Many global-south leaders utilised their allocated time slots to highlight this issue, as well as the urgency for a funding mechanism to respond to current climate damages already effecting their nations. The G77 + China put their weight behind a proposal for a facility titled the “Glasgow financial facility for loss and damage” that would meet this demand; however, attendees were only able to agree to a future “dialogue” on this matter. Yet more cans are being kicked down more roads.
METHANE, COAL, TRANSPORT AND DEFORESTATION
Earlier in the conference, a range of new pledges were agreed to by a significant number of participating nations. These include reducing human-caused methane emissions by 30 per cent by 2030, halting and reversing forest loss and land degradation over the same period, and an acceleration towards the transition to 100 per cent zero-emission cars and cans. Whilst not all countries are participants of the new pledges made, they are an important step in the process of tackling climate change on a wide range of fronts.

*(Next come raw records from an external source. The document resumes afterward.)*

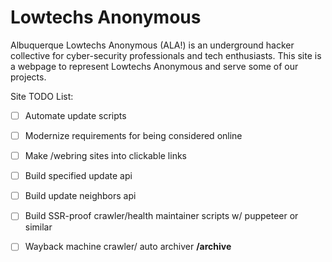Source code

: # Lowtechs Anonymous

Albuquerque Lowtechs Anonymous (ALA!) is an underground hacker collective for cyber-security professionals and tech enthusiasts. This site is a webpage to represent Lowtechs Anonymous and serve some of our projects.

Site TODO List: 
- [ ] Automate update scripts
- [ ] Modernize requirements for being considered online
- [ ] Make /webring sites into clickable links
- [ ] Build specified update api
- [ ] Build update neighbors api
- [ ] Build SSR-proof crawler/health maintainer scripts w/ puppeteer or similar
- [ ] Wayback machine crawler/ auto archiver **/archive**

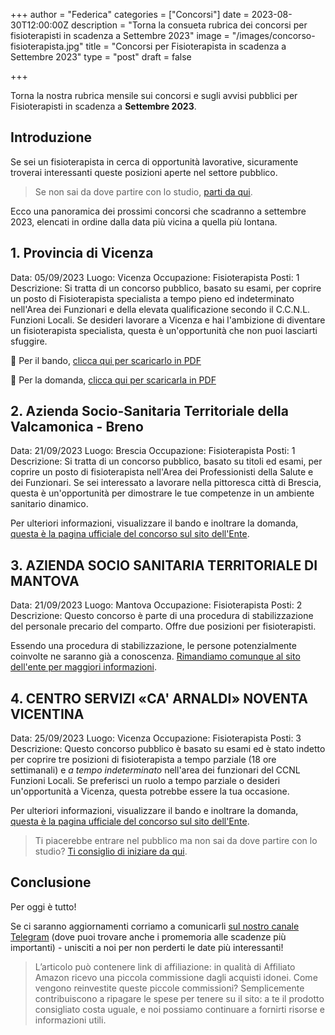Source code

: +++
author = "Federica"
categories = ["Concorsi"]
date = 2023-08-30T12:00:00Z
description = "Torna la consueta rubrica dei concorsi per fisioterapisti in scadenza a Settembre 2023"
image = "/images/concorso-fisioterapista.jpg"
title = "Concorsi per Fisioterapista in scadenza a Settembre 2023"
type = "post"
draft = false

+++ 

Torna la nostra rubrica mensile sui concorsi e sugli avvisi pubblici per Fisioterapisti in scadenza a **Settembre 2023**.

## Introduzione
Se sei un fisioterapista in cerca di opportunità lavorative, sicuramente troverai interessanti queste posizioni aperte nel settore pubblico.

> Se non sai da dove partire con lo studio, [parti da qui](https://amzn.to/3MWTEPC).

Ecco una panoramica dei prossimi concorsi che scadranno a settembre 2023, elencati in ordine dalla data più vicina a quella più lontana.

## 1. Provincia di Vicenza

Data: 05/09/2023
Luogo: Vicenza
Occupazione: Fisioterapista
Posti: 1
Descrizione: Si tratta di un concorso pubblico, basato su esami, per coprire un posto di Fisioterapista specialista a tempo pieno ed indeterminato nell'Area dei Funzionari e della elevata qualificazione secondo il C.C.N.L. Funzioni Locali.
Se desideri lavorare a Vicenza e hai l'ambizione di diventare un fisioterapista specialista, questa è un'opportunità che non puoi lasciarti sfuggire.

📲 Per il bando, [clicca qui per scaricarlo in PDF](https://www.ipab.vicenza.it/images/Personale/2023/concorso_n.1_Fkt_specialista_indeterminato_prot._2947-2023/Bando_n._1_FKT_spec.pdf)

📲 Per la domanda, [clicca qui per scaricarla in PDF](https://www.ipab.vicenza.it/images/Personale/2023/concorso_n.1_Fkt_specialista_indeterminato_prot._2947-2023/Domanda_n._1_FKT_spec.pdf)


## 2. Azienda Socio-Sanitaria Territoriale della Valcamonica - Breno

Data: 21/09/2023
Luogo: Brescia
Occupazione: Fisioterapista
Posti: 1
Descrizione: Si tratta di un concorso pubblico, basato su titoli ed esami, per coprire un posto di fisioterapista nell'Area dei Professionisti della Salute e dei Funzionari.
Se sei interessato a lavorare nella pittoresca città di Brescia, questa è un'opportunità per dimostrare le tue competenze in un ambiente sanitario dinamico.

Per ulteriori informazioni, visualizzare il bando e inoltrare la domanda, [questa è la pagina ufficiale del concorso sul sito dell'Ente](https://amministrazionedigitale.asst-valcamonica.it/Pages/Bandi/procedure/diconcorso/?scadute=False&id=90721).

## 3. AZIENDA SOCIO SANITARIA TERRITORIALE DI MANTOVA

Data: 21/09/2023
Luogo: Mantova
Occupazione: Fisioterapista
Posti: 2
Descrizione: Questo concorso è parte di una procedura di stabilizzazione del personale precario del comparto. Offre due posizioni per fisioterapisti.

Essendo una procedura di stabilizzazione, le persone potenzialmente coinvolte ne saranno già a conoscenza. [Rimandiamo comunque al sito dell'ente per maggiori informazioni](https://www.asst-mantova.it/contenuto-web/-/asset_publisher/aPLQFInD1pDc/content/avviso-pubblico-per-la-procedura-di-stabilizzazione-di-cui-all-art-1-comma-268-lett-b-della-l-234-2021-e-s-m-i-del-personale-del-comparto).


## 4. CENTRO SERVIZI «CA' ARNALDI» NOVENTA VICENTINA

Data: 25/09/2023
Luogo: Vicenza
Occupazione: Fisioterapista
Posti: 3
Descrizione: Questo concorso pubblico è basato su esami ed è stato indetto per coprire tre posizioni di fisioterapista a tempo parziale (18 ore settimanali) e *a tempo indeterminato* nell'area dei funzionari del CCNL Funzioni Locali.
Se preferisci un ruolo a tempo parziale o desideri un'opportunità a Vicenza, questa potrebbe essere la tua occasione.

Per ulteriori informazioni, visualizzare il bando e inoltrare la domanda, [questa è la pagina ufficiale del concorso sul sito dell'Ente](https://www.casariposocaarnaldi.it/bando-di-concorso-pubblico/).

> Ti piacerebbe entrare nel pubblico ma non sai da dove partire con lo studio? [Ti consiglio di iniziare da qui](https://amzn.to/3MWTEPC).

## Conclusione
Per oggi è tutto!

Se ci saranno aggiornamenti corriamo a comunicarli [sul nostro canale Telegram](https://t.me/fisioterapisti_official) (dove puoi trovare anche i promemoria alle scadenze più importanti) - unisciti a noi per non perderti le date più interessanti!



>L’articolo può contenere link di affiliazione: in qualità di Affiliato Amazon ricevo una piccola commissione dagli acquisti idonei. Come vengono reinvestite queste piccole commissioni? Semplicemente contribuiscono a ripagare le spese per tenere su il sito: a te il prodotto consigliato costa uguale, e noi possiamo continuare a fornirti risorse e informazioni utili.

“COMMON BUT DIFFERENTIATED RESPONSIBILITIES AND RESPECTIVE CAPABILITIES”
Media portrayal of differing nations impacts on global CO2 emissions are not always objective in terms of how information is shared. Many western media publications will often chastise China and India for having the highest and third highest respective annual CO2 emissions currently. Some will go a step further to present statistics on a per-capita basis, which then sees countries such as Saudi Arabia, Australia, the United States and Canada at the top of the list – but it’s important to highlight that CO2 emissions remain in the atmosphere long after they were first emitted, and hence a cumulative figure (from the mid-18th century onwards) is far more representative of each country’s contribution to global warming.

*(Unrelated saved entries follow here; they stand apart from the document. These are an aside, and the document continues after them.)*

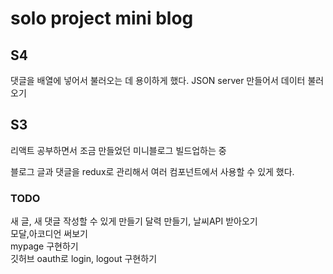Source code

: # solo project mini blog

## S4

댓글을 배열에 넣어서 불러오는 데 용이하게 했다.
JSON server 만들어서 데이터 불러오기

## S3
리액트 공부하면서 조금 만들었던 미니블로그 빌드업하는 중  

블로그 글과 댓글을 redux로 관리해서 여러 컴포넌트에서 사용할 수 있게 했다.  
### TODO  
새 글, 새 댓글 작성할 수 있게 만들기
달력 만들기, 날씨API 받아오기    
모달,아코디언 써보기  
mypage 구현하기  
깃허브 oauth로 login, logout 구현하기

On a cumulative per-capita basis, the West and Japan together have contributed over eight times the emissions than that of other nations – which is why it is so important that developed nations now do more to assist post-colonial nations in transitioning away from fossil fuels. As a country with a relatively low income, India currently relies on coal for seventy-five per cent of its electricity so they will therefore need considerable assistance from international partners if they are able to achieve their recently stated goal of net zero greenhouse gas emissions by 2070.
US-CHINA COOPERATION
Bilateral relations between the world’s two superpowers have recently fallen to their lowest point in five decades, and so it was warmly welcomed in the second week of the conference that a joint China-US Glasgow Declaration on Enhancing Climate Action in the 2020s was announced. A working group has been established that will promote joint actions on a range of areas, including methane reduction, as well as encouraging integration of solar, storage and other clean power solutions closer to electricity users.
THE CLOCK IS TICKING
The COP26 conference may not have been the panacea that many climate experts hoped for, even though some important advancements were made. More pressure will need to continually be applied by activists as the stakes grow with each passing year. Nations have shown an increased willingness to diplomatically work through the issues presented by an enemy common to all, but it will be in vain if substantial reductions to emissions do not materialise in the immediate future.